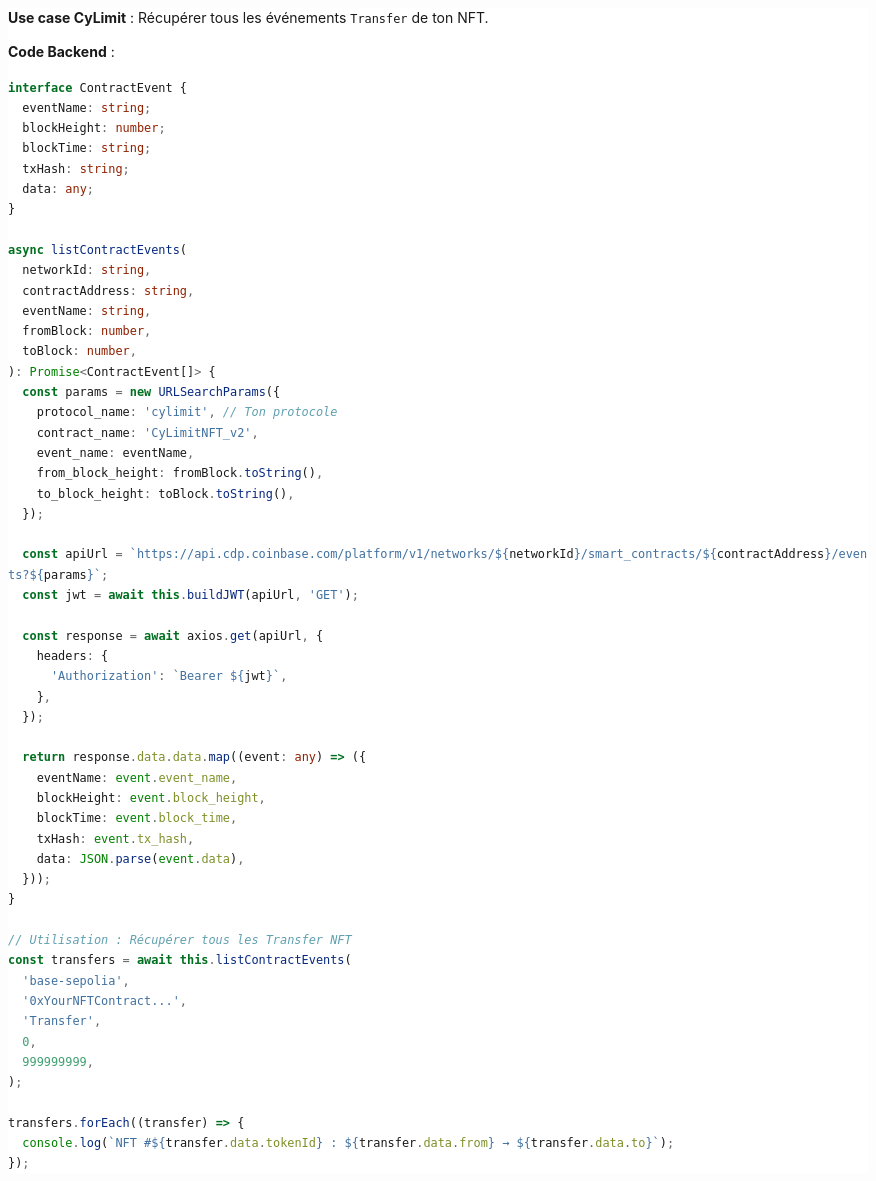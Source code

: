**Use case CyLimit** : Récupérer tous les événements `Transfer` de ton NFT.

**Code Backend** :

```typescript
interface ContractEvent {
  eventName: string;
  blockHeight: number;
  blockTime: string;
  txHash: string;
  data: any;
}

async listContractEvents(
  networkId: string,
  contractAddress: string,
  eventName: string,
  fromBlock: number,
  toBlock: number,
): Promise<ContractEvent[]> {
  const params = new URLSearchParams({
    protocol_name: 'cylimit', // Ton protocole
    contract_name: 'CyLimitNFT_v2',
    event_name: eventName,
    from_block_height: fromBlock.toString(),
    to_block_height: toBlock.toString(),
  });

  const apiUrl = `https://api.cdp.coinbase.com/platform/v1/networks/${networkId}/smart_contracts/${contractAddress}/events?${params}`;
  const jwt = await this.buildJWT(apiUrl, 'GET');

  const response = await axios.get(apiUrl, {
    headers: {
      'Authorization': `Bearer ${jwt}`,
    },
  });

  return response.data.data.map((event: any) => ({
    eventName: event.event_name,
    blockHeight: event.block_height,
    blockTime: event.block_time,
    txHash: event.tx_hash,
    data: JSON.parse(event.data),
  }));
}

// Utilisation : Récupérer tous les Transfer NFT
const transfers = await this.listContractEvents(
  'base-sepolia',
  '0xYourNFTContract...',
  'Transfer',
  0,
  999999999,
);

transfers.forEach((transfer) => {
  console.log(`NFT #${transfer.data.tokenId} : ${transfer.data.from} → ${transfer.data.to}`);
});
```
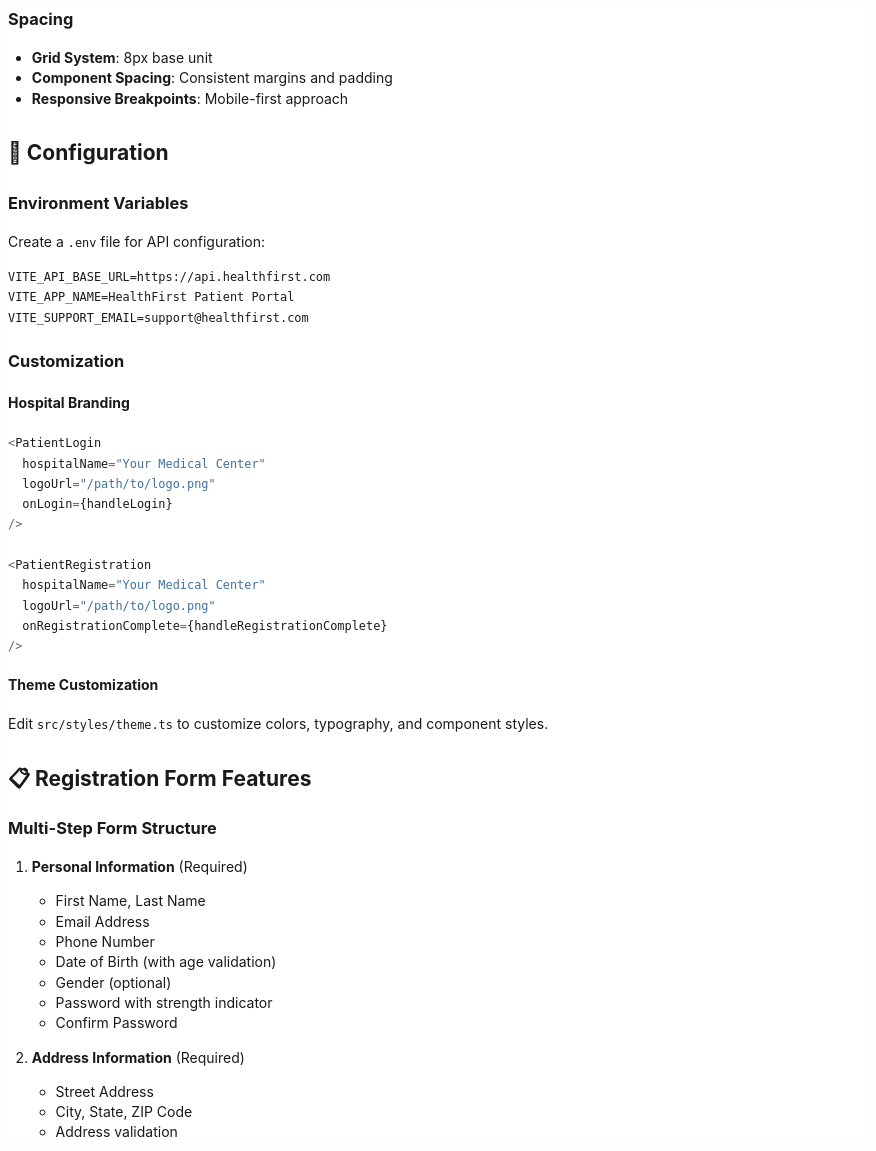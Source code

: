 ### Spacing
- **Grid System**: 8px base unit
- **Component Spacing**: Consistent margins and padding
- **Responsive Breakpoints**: Mobile-first approach

## 🔧 Configuration

### Environment Variables
Create a `.env` file for API configuration:

```env
VITE_API_BASE_URL=https://api.healthfirst.com
VITE_APP_NAME=HealthFirst Patient Portal
VITE_SUPPORT_EMAIL=support@healthfirst.com
```

### Customization

#### Hospital Branding
```typescript
<PatientLogin
  hospitalName="Your Medical Center"
  logoUrl="/path/to/logo.png"
  onLogin={handleLogin}
/>

<PatientRegistration
  hospitalName="Your Medical Center"
  logoUrl="/path/to/logo.png"
  onRegistrationComplete={handleRegistrationComplete}
/>
```

#### Theme Customization
Edit `src/styles/theme.ts` to customize colors, typography, and component styles.

## 📋 Registration Form Features

### Multi-Step Form Structure
1. **Personal Information** (Required)
   - First Name, Last Name
   - Email Address
   - Phone Number
   - Date of Birth (with age validation)
   - Gender (optional)
   - Password with strength indicator
   - Confirm Password

2. **Address Information** (Required)
   - Street Address
   - City, State, ZIP Code
   - Address validation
______________________________
> [Work item]
Which lines in the data above hold the word "Customization"? Return each of them.

> [Written response]
### Customization
#### Theme Customization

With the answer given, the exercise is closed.